Variable Combinations of Specific Ephrin Ligand/Eph Receptor Pairs Control Embryonic Tissue Separation
Figure 3
Ectoderm–mesoderm separation relies on asymmetric expression of specific ephrin/Eph pairs across the boundary, irrespective of the direction of the asymmetry.
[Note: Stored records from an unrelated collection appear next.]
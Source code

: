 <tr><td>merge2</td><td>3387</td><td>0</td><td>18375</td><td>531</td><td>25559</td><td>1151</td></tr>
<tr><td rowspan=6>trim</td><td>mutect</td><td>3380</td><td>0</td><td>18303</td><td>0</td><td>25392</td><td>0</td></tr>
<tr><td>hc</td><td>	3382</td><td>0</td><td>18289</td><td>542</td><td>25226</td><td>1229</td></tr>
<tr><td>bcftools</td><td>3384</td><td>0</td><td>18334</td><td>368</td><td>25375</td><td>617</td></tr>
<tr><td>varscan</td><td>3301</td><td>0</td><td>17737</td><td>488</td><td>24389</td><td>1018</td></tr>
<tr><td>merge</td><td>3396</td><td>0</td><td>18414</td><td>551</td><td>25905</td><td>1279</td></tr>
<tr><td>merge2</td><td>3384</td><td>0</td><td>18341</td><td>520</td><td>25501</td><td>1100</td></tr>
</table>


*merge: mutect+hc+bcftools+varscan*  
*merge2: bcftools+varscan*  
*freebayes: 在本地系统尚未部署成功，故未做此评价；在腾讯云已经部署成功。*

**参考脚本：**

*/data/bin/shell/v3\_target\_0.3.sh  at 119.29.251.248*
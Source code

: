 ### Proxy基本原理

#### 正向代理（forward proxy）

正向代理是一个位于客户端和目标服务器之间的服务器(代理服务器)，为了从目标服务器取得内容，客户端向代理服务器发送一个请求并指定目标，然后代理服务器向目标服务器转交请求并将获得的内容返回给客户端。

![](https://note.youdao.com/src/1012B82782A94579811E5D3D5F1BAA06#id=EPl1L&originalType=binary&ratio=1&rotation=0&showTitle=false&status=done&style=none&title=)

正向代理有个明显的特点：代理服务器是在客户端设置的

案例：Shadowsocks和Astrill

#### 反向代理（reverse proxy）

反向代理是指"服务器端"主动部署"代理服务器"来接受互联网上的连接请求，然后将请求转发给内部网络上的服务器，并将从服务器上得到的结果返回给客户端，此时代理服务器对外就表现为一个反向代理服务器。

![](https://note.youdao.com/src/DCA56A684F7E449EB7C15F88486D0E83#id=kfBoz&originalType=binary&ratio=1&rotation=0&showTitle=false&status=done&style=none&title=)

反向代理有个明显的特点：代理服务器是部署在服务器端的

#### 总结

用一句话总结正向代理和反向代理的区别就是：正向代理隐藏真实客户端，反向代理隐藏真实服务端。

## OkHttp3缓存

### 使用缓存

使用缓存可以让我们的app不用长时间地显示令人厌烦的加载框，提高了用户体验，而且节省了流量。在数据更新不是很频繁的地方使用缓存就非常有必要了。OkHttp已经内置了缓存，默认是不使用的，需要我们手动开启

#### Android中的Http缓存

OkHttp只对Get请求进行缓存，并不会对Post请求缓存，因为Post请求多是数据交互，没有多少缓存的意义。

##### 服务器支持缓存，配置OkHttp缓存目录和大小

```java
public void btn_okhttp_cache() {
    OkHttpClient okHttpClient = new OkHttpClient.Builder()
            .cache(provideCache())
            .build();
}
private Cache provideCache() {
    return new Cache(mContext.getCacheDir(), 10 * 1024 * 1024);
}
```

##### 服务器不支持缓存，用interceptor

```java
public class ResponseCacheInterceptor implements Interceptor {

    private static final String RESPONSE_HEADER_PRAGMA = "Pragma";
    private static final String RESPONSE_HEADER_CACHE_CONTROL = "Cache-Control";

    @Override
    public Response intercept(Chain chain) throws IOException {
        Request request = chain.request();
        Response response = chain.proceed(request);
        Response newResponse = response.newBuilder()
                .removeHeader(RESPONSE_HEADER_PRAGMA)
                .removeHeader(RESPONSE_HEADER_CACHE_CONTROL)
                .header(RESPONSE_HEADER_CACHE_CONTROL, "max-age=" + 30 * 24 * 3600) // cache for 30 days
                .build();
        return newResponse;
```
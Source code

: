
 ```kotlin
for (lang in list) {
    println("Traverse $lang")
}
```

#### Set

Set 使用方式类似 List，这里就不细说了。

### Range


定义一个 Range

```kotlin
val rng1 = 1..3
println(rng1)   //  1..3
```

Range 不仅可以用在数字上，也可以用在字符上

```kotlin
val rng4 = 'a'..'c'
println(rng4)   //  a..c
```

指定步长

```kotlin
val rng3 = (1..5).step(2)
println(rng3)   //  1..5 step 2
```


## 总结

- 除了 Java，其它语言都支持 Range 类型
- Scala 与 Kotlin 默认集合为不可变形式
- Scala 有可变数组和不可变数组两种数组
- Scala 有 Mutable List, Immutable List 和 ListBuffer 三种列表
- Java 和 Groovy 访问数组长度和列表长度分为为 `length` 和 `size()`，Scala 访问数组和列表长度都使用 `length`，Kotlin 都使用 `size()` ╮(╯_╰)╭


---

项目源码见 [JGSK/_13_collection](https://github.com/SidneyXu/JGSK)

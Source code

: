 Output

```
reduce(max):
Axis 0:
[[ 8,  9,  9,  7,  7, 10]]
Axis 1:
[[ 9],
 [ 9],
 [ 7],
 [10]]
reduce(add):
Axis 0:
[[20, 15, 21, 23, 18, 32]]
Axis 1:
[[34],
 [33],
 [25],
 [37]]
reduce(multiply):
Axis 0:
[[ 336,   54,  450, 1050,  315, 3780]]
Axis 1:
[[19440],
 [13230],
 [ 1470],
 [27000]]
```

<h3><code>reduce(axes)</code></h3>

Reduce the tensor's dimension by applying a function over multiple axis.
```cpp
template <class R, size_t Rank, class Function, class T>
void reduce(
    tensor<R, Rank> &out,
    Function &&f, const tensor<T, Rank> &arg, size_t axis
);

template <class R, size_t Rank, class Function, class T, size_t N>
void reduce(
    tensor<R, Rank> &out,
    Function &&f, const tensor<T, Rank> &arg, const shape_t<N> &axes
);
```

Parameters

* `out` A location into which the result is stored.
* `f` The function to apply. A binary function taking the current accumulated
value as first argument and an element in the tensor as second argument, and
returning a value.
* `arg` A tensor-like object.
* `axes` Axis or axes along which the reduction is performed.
(A, A′, A″) Reciprocal replacement of mesodermal ephrinB3 and ectodermal EphA (mRNA injection). (A, A′) Diagram describing the experiment. (A) Endogenous ephrinB3 and EphA4 were depleted in the mesoderm and ectoderm, respectively (ghost labels). (A′) EphrinB3 (or B2) was then overexpressed in the ectoderm and EphA4 (or B4) in the mesoderm, thus effectively swapping the ligand and receptor (red double arrow). (A″) Quantification. Swapping ephrinB3 and EphA4 efficiently restored separation. EphrinB3 could be replaced by ephrinB2, consistent with the latter also being a ligand for EphA4. However, EphA4 could not be substituted by EphB4, in agreement with EphA4 being the only receptor of ephrinB3. The weak nonsignificant rescue was likely due to a slight boost in the ephrinB2–EphB4 signal. (B, B′) Similar experiment, but with the ephrin ligand substituted by direct incubation of the receiving explant with the corresponding soluble Fc fragment. EphrinB3 and EphA4 were depleted, EphA4 was overexpressed in the ectoderm, and ectoderm explants were incubated with the indicated Fc fragments. Overexpression of EphA4 led to a partial rescue of separation (control Fc), likely by activating ephrinB2–EphA4 signaling across the boundary (red dashed double arrow). Incubation with ephrinB3-Fc fully rescued separation. EphrinB2-Fc but not the ephrinB1-Fc fragment could also rescue, in agreement with the selectivity of EphA4.